_INFORMATION GIVEN_.
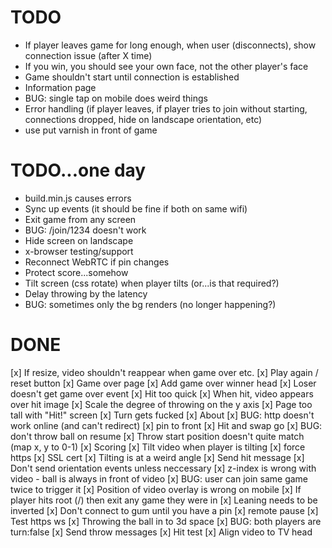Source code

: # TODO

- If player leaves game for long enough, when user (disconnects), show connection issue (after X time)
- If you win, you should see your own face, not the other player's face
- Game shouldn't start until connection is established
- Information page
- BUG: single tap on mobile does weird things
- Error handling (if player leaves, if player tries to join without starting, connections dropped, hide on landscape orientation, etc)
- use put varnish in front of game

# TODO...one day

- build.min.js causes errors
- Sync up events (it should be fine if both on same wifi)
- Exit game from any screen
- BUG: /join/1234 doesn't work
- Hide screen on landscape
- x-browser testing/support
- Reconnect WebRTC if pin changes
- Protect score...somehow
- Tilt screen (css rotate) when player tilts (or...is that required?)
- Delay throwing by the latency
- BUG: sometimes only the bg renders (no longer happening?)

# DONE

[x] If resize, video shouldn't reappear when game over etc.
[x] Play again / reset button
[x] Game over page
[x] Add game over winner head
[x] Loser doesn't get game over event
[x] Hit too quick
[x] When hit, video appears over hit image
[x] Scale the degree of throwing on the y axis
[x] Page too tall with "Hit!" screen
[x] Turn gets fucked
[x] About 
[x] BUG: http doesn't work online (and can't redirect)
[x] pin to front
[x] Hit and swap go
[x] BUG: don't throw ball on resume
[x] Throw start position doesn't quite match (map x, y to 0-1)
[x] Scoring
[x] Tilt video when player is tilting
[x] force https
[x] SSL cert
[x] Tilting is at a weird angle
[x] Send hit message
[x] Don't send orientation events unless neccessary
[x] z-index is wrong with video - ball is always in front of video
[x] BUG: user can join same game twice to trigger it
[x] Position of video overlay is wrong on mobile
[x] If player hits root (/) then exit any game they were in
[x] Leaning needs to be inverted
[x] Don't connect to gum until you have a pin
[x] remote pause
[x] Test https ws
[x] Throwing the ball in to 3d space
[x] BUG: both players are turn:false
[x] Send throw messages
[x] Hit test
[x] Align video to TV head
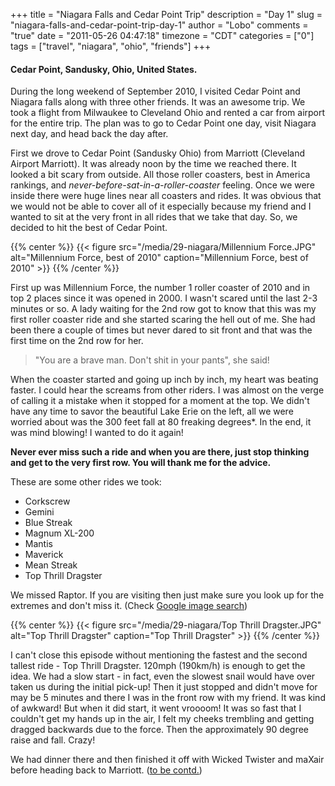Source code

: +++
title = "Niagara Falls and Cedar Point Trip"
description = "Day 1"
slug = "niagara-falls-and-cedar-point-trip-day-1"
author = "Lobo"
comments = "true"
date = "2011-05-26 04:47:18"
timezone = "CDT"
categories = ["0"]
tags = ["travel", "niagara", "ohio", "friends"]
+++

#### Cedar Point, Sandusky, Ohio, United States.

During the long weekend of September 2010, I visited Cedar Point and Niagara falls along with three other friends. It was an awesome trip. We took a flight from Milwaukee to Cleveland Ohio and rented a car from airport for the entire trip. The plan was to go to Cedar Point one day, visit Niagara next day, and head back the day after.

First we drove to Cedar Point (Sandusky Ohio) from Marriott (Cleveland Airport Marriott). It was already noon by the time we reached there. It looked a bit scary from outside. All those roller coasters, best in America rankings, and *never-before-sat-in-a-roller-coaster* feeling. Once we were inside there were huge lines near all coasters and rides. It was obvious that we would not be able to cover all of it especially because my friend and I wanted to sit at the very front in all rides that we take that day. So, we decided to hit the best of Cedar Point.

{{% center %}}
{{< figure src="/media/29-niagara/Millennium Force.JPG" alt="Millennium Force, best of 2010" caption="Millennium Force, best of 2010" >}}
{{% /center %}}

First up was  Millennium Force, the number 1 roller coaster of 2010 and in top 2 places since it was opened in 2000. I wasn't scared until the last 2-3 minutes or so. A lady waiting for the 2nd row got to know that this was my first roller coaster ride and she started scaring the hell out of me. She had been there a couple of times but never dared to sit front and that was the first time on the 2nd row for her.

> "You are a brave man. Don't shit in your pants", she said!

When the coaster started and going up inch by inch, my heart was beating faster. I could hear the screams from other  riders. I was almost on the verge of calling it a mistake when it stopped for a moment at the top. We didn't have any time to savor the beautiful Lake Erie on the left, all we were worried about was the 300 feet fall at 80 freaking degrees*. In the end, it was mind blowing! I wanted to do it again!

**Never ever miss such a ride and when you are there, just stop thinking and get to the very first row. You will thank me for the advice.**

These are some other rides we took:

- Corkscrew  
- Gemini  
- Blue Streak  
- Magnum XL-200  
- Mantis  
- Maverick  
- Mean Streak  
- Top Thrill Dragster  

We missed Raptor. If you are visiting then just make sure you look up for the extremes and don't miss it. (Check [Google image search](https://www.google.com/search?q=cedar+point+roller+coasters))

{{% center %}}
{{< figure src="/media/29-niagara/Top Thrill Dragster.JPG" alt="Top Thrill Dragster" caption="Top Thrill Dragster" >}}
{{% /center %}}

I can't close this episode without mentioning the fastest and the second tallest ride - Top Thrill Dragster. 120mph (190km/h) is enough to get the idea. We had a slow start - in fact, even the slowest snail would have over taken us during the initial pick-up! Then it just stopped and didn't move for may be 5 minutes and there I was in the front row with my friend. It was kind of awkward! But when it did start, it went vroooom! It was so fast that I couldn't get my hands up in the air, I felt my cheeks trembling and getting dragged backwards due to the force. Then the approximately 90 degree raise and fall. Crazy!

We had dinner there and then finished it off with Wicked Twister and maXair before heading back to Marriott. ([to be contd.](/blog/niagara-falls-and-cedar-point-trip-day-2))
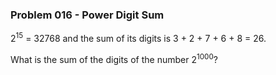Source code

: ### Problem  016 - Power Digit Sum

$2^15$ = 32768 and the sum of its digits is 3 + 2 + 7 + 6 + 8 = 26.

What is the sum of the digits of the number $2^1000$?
---
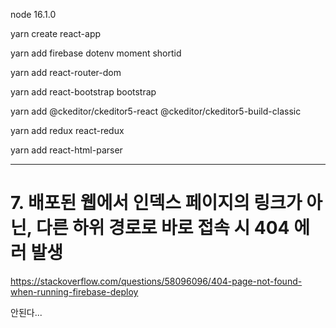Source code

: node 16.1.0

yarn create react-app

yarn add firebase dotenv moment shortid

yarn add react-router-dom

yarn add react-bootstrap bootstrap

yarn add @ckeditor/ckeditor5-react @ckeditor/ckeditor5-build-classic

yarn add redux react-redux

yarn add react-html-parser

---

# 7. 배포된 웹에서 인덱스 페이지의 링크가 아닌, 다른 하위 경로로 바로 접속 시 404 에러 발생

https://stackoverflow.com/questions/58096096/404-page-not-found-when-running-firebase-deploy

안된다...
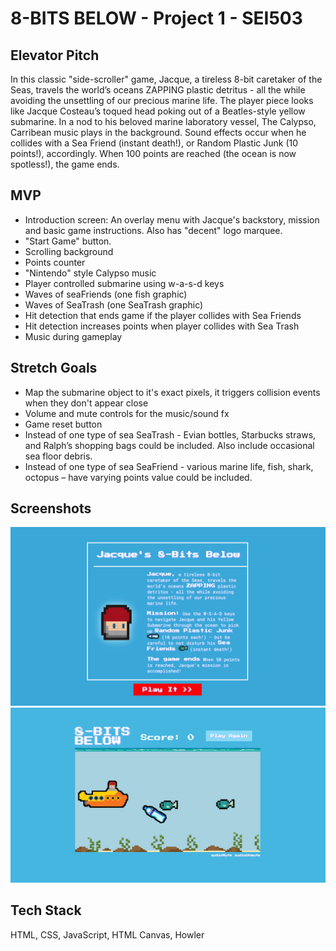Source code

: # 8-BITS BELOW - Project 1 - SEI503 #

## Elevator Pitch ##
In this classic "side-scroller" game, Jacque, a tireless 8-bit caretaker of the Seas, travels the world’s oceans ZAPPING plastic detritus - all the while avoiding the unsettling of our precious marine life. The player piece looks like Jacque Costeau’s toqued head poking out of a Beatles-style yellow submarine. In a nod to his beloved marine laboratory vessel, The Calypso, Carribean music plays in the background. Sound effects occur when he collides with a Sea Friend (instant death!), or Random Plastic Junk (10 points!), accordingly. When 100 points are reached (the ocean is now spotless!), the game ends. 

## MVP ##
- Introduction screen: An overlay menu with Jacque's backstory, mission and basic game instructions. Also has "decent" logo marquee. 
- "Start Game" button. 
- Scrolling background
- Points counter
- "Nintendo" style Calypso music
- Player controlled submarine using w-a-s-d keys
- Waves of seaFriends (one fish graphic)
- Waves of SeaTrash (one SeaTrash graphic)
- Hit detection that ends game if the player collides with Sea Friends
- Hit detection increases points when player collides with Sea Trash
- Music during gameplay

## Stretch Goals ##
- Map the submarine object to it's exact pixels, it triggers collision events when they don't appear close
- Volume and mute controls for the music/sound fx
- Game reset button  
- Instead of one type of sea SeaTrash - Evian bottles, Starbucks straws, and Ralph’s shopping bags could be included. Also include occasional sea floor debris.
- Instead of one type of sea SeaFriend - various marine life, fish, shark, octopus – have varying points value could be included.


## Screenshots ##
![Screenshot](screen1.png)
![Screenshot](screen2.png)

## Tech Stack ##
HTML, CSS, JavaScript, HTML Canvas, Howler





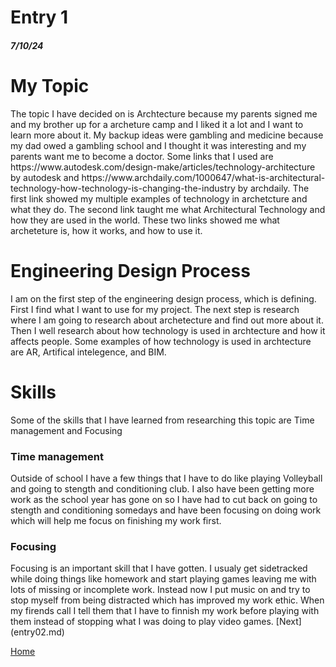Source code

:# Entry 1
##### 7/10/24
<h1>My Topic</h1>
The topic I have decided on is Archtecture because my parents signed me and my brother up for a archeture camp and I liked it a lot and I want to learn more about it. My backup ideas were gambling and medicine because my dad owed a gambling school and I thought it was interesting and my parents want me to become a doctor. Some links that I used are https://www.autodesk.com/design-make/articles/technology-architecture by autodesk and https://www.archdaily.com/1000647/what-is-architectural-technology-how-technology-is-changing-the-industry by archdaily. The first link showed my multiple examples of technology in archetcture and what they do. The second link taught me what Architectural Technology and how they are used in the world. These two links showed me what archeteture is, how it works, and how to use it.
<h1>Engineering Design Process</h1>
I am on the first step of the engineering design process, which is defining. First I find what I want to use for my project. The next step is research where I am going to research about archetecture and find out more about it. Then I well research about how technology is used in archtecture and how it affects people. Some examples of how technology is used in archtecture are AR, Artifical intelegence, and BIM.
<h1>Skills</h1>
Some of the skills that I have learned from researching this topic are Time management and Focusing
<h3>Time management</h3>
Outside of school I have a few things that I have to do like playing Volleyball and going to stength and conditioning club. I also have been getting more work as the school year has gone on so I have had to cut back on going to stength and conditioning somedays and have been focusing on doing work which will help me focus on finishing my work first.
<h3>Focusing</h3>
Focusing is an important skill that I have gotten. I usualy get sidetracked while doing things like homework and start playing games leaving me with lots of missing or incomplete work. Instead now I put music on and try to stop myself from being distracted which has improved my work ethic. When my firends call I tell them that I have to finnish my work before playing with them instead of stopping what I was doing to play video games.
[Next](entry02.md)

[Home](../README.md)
==
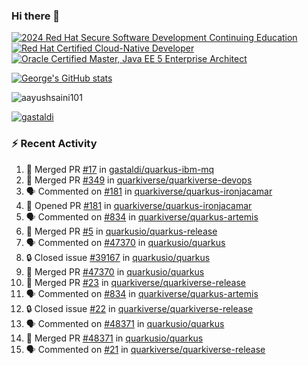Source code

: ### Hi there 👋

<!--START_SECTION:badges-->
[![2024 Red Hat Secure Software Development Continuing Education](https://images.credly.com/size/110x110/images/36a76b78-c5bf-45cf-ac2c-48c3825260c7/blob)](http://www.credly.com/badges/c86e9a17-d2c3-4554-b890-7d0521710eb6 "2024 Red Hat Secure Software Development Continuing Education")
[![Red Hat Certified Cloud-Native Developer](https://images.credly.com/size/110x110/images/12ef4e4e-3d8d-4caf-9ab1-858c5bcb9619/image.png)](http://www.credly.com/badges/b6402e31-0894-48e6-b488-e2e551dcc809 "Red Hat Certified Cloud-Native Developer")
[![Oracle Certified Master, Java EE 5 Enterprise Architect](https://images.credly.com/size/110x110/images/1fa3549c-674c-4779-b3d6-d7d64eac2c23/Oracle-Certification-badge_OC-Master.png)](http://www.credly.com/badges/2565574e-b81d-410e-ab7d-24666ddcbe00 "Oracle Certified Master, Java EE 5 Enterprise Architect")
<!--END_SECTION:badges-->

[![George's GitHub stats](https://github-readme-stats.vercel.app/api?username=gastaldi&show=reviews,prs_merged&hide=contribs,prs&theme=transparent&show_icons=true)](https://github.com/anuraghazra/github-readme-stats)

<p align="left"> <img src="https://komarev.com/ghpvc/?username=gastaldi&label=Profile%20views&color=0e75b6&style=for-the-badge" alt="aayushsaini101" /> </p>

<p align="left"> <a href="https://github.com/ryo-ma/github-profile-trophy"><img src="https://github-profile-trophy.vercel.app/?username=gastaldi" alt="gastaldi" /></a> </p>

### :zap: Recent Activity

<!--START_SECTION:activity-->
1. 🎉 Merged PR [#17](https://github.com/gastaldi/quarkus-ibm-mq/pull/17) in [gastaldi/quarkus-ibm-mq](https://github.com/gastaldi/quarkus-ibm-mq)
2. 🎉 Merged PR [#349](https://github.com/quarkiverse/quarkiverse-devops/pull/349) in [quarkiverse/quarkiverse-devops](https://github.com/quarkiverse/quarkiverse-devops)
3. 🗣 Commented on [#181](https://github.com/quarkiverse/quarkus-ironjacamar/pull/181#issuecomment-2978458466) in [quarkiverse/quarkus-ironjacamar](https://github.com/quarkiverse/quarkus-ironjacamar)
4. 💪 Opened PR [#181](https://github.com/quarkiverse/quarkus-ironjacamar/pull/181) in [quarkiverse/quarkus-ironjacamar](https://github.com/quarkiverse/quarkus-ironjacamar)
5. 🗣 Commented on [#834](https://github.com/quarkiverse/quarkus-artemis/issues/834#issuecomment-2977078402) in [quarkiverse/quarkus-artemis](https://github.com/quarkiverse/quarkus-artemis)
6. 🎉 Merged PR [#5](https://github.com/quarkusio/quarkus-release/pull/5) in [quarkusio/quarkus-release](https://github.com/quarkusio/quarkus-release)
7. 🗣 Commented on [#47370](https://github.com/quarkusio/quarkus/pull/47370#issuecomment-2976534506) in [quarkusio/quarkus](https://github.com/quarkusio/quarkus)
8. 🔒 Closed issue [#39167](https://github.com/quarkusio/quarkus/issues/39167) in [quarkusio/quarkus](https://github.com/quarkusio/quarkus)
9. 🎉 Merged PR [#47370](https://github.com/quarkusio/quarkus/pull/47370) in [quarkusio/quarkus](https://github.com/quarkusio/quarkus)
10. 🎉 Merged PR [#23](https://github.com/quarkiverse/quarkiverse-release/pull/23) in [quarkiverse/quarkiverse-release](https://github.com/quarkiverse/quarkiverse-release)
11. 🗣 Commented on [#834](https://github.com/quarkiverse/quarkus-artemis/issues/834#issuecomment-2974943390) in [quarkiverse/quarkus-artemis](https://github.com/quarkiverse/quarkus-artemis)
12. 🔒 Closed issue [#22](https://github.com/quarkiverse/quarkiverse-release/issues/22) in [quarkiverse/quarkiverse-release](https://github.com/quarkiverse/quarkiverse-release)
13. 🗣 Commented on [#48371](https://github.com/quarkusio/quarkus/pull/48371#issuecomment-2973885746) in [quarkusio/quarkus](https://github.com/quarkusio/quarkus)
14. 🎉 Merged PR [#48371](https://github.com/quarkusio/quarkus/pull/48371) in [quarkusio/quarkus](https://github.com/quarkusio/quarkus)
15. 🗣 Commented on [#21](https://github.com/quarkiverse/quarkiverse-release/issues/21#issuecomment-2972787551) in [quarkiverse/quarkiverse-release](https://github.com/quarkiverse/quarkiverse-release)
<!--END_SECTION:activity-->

_TASK OBJECTIVE_. Every line of the entries that includes "media" must be copied into the answer.

_ANSWER SPACE_.
{{< figure src="/media/29-niagara/Millennium Force.JPG" alt="Millennium Force, best of 2010" caption="Millennium Force, best of 2010" >}}
{{< figure src="/media/29-niagara/Top Thrill Dragster.JPG" alt="Top Thrill Dragster" caption="Top Thrill Dragster" >}}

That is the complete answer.